(Stored data entries)
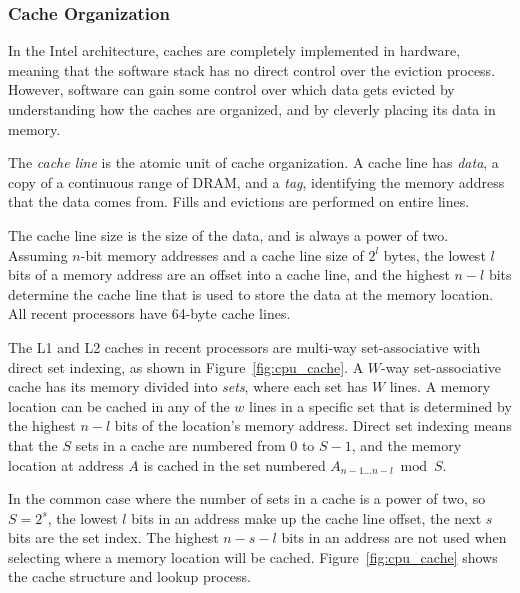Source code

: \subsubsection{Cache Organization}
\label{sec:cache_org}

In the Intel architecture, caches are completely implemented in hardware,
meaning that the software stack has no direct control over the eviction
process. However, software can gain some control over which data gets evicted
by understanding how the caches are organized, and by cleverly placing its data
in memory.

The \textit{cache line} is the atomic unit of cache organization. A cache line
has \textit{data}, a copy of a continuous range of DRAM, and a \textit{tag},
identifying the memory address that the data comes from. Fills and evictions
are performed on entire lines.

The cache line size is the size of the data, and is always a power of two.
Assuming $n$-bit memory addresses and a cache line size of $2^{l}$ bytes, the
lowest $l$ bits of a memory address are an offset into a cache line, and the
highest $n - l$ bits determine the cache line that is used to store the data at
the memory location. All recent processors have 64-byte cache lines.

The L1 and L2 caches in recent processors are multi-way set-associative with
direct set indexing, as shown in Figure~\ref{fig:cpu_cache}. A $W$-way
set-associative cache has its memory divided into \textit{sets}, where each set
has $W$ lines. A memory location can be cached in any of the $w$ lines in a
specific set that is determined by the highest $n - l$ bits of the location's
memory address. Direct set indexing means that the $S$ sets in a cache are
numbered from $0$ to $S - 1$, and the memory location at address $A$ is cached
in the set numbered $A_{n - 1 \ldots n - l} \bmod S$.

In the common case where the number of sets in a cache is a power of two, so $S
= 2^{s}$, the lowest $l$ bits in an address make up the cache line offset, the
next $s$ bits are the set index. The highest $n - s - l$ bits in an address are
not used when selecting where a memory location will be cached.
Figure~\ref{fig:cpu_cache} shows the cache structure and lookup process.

==

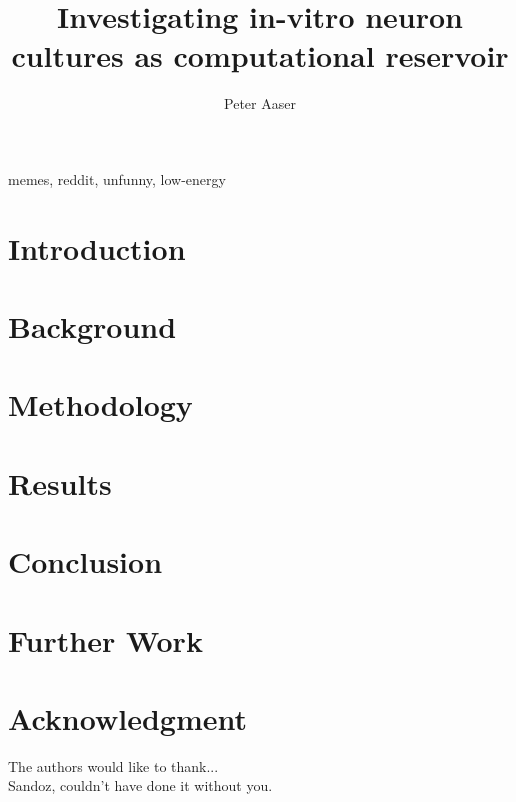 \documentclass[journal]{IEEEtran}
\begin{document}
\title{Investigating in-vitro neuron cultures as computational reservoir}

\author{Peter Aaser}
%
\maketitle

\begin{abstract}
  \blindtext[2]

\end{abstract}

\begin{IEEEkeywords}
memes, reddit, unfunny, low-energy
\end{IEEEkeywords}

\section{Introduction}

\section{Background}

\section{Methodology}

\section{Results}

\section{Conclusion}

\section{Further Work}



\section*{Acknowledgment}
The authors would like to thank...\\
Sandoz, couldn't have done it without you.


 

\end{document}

-- Activity --
Where a line of the records contains the word "cached", copy that line.

-- Output for this exercise --
has $W$ lines. A memory location can be cached in any of the $w$ lines in a
numbered from $0$ to $S - 1$, and the memory location at address $A$ is cached
not used when selecting where a memory location will be cached.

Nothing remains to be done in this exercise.